Given entries >>
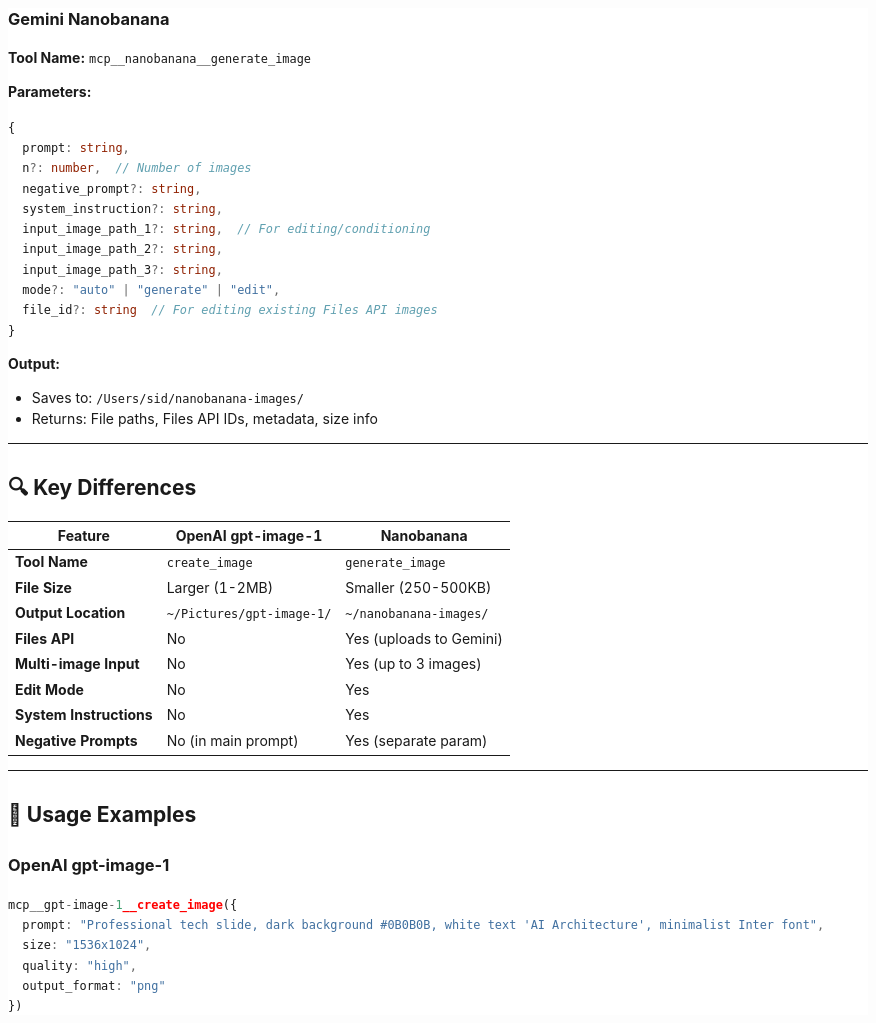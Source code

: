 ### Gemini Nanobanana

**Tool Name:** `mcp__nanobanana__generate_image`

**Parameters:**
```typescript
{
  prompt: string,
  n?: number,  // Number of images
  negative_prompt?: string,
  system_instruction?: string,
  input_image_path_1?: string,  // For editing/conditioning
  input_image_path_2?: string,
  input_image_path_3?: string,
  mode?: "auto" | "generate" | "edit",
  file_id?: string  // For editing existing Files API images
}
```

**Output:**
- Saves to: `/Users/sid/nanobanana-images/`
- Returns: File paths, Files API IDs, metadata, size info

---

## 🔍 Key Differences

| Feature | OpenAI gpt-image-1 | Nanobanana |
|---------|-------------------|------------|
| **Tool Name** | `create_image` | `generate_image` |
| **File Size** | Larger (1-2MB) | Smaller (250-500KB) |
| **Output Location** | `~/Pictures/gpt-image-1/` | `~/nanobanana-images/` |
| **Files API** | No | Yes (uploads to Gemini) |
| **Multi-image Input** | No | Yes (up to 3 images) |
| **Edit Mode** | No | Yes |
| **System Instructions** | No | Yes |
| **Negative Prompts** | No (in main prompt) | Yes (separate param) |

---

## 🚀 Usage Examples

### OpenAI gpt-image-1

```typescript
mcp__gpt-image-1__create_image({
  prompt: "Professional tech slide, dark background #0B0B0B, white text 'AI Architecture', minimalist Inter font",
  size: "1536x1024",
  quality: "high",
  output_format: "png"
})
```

* * *

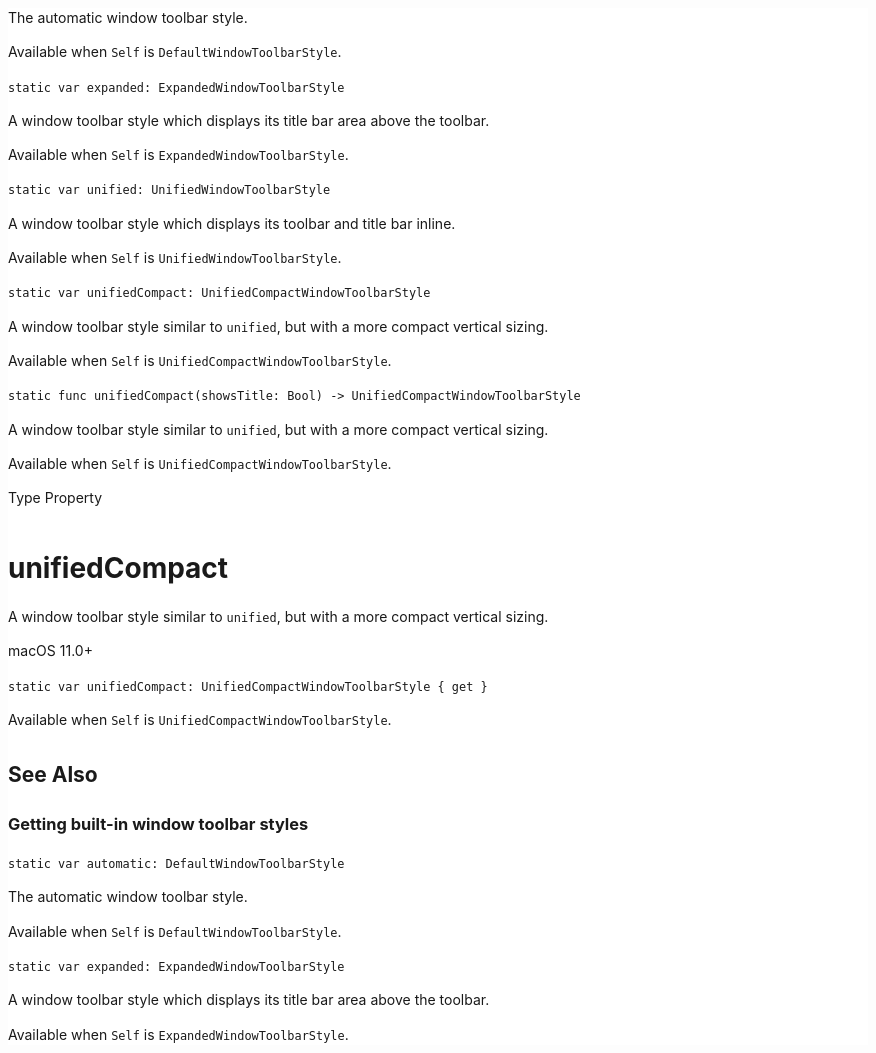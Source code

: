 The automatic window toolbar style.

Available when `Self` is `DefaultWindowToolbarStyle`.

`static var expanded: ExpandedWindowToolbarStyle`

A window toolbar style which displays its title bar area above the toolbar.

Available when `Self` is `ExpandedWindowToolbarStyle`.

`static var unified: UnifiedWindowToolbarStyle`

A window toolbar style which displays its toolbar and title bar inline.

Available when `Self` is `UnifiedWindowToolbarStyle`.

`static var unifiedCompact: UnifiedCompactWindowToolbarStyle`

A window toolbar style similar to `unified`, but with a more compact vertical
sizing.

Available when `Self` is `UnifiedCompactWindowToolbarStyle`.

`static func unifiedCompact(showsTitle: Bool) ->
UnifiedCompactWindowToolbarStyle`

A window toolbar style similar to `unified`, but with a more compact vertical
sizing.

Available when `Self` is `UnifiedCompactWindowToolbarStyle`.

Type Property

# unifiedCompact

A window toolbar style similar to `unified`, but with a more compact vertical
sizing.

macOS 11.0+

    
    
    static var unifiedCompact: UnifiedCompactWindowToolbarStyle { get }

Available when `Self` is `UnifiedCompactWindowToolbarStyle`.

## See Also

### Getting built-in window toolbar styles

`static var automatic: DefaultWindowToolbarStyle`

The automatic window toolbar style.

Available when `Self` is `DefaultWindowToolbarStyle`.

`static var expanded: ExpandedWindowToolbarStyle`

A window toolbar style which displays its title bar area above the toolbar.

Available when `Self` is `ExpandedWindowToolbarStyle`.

...

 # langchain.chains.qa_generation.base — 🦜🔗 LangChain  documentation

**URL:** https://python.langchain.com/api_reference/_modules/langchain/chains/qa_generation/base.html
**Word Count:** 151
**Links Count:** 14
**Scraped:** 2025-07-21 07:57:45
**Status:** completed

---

Work order >>
Please go through the data and copy each line containing the word "images".

Exercise answer >>
  n?: number,  // Number of images
  file_id?: string  // For editing existing Files API images
- Saves to: `/Users/sid/nanobanana-images/`
| **Output Location** | `~/Pictures/gpt-image-1/` | `~/nanobanana-images/` |
| **Multi-image Input** | No | Yes (up to 3 images) |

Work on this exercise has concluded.